DIRECTIONS FOR THIS TASK | Using the records provided below, locate and copy each line that contains the word "position".

——

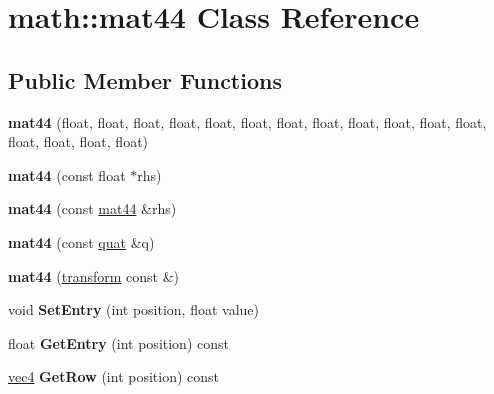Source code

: \hypertarget{classmath_1_1mat44}{
\section{math::mat44 Class Reference}
\label{classmath_1_1mat44}
}
\subsection*{Public Member Functions}
\begin{DoxyCompactItemize}
\item 
\hypertarget{classmath_1_1mat44_ad2f0592f1325e5f8277a579cabf4ad04}{
{\bfseries mat44} (float, float, float, float, float, float, float, float, float, float, float, float, float, float, float, float)}
\label{classmath_1_1mat44_ad2f0592f1325e5f8277a579cabf4ad04}

\item 
\hypertarget{classmath_1_1mat44_a2a74779af758d41fec08e26ef003edf2}{
{\bfseries mat44} (const float $\ast$rhs)}
\label{classmath_1_1mat44_a2a74779af758d41fec08e26ef003edf2}

\item 
\hypertarget{classmath_1_1mat44_a271f125cc375924fd3d02c8e0628bb90}{
{\bfseries mat44} (const \hyperlink{classmath_1_1mat44}{mat44} \&rhs)}
\label{classmath_1_1mat44_a271f125cc375924fd3d02c8e0628bb90}

\item 
\hypertarget{classmath_1_1mat44_a6cc4afeed2fcd9fb308a7c8254422f95}{
{\bfseries mat44} (const \hyperlink{classmath_1_1quat}{quat} \&q)}
\label{classmath_1_1mat44_a6cc4afeed2fcd9fb308a7c8254422f95}

\item 
\hypertarget{classmath_1_1mat44_ae748e23517eec22c64bada077584771b}{
{\bfseries mat44} (\hyperlink{classmath_1_1transform}{transform} const \&)}
\label{classmath_1_1mat44_ae748e23517eec22c64bada077584771b}

\item 
\hypertarget{classmath_1_1mat44_a40b934de7d067301c6787b1edeaee87b}{
void {\bfseries SetEntry} (int position, float value)}
\label{classmath_1_1mat44_a40b934de7d067301c6787b1edeaee87b}

\item 
\hypertarget{classmath_1_1mat44_ae36ec40a70ae80bbd3f47d265df65e2b}{
float {\bfseries GetEntry} (int position) const }
\label{classmath_1_1mat44_ae36ec40a70ae80bbd3f47d265df65e2b}

\item 
\hypertarget{classmath_1_1mat44_aa550c86eecbf06d35e88fe80b36b6422}{
\hyperlink{classmath_1_1vec4}{vec4} {\bfseries GetRow} (int position) const }
\label{classmath_1_1mat44_aa550c86eecbf06d35e88fe80b36b6422}


\end{DoxyCompactItemize}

——

FINISHED TASK |
void {\bfseries SetEntry} (int position, float value)}
float {\bfseries GetEntry} (int position) const }
\hyperlink{classmath_1_1vec4}{vec4} {\bfseries GetRow} (int position) const }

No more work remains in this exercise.